__Your goal__:
Would you print every entry exactly as it appears?

####

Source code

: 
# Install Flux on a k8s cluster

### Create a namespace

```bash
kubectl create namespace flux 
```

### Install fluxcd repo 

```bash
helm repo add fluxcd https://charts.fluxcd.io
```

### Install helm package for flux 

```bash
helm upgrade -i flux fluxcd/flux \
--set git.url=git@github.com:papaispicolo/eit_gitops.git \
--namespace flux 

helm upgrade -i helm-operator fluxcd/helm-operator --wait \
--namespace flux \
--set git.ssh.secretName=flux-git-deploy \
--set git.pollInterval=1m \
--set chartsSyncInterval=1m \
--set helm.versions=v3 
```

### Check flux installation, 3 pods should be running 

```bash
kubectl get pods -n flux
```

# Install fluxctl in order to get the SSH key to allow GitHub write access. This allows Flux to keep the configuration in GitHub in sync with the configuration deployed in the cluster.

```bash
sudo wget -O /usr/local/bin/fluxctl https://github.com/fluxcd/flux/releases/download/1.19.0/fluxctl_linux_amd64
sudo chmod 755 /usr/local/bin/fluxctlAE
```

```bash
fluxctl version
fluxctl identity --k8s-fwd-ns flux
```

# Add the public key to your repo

####

__The answer__:
Source code

: 
# Install Flux on a k8s cluster

### Create a namespace

```bash
kubectl create namespace flux 
```

### Install fluxcd repo 

```bash
helm repo add fluxcd https://charts.fluxcd.io
```

### Install helm package for flux 

```bash
helm upgrade -i flux fluxcd/flux \
--set git.url=git@github.com:papaispicolo/eit_gitops.git \
--namespace flux 

helm upgrade -i helm-operator fluxcd/helm-operator --wait \
--namespace flux \
--set git.ssh.secretName=flux-git-deploy \
--set git.pollInterval=1m \
--set chartsSyncInterval=1m \
--set helm.versions=v3 
```

### Check flux installation, 3 pods should be running 

```bash
kubectl get pods -n flux
```

# Install fluxctl in order to get the SSH key to allow GitHub write access. This allows Flux to keep the configuration in GitHub in sync with the configuration deployed in the cluster.

```bash
sudo wget -O /usr/local/bin/fluxctl https://github.com/fluxcd/flux/releases/download/1.19.0/fluxctl_linux_amd64
sudo chmod 755 /usr/local/bin/fluxctlAE
```

```bash
fluxctl version
fluxctl identity --k8s-fwd-ns flux
```

# Add the public key to your repo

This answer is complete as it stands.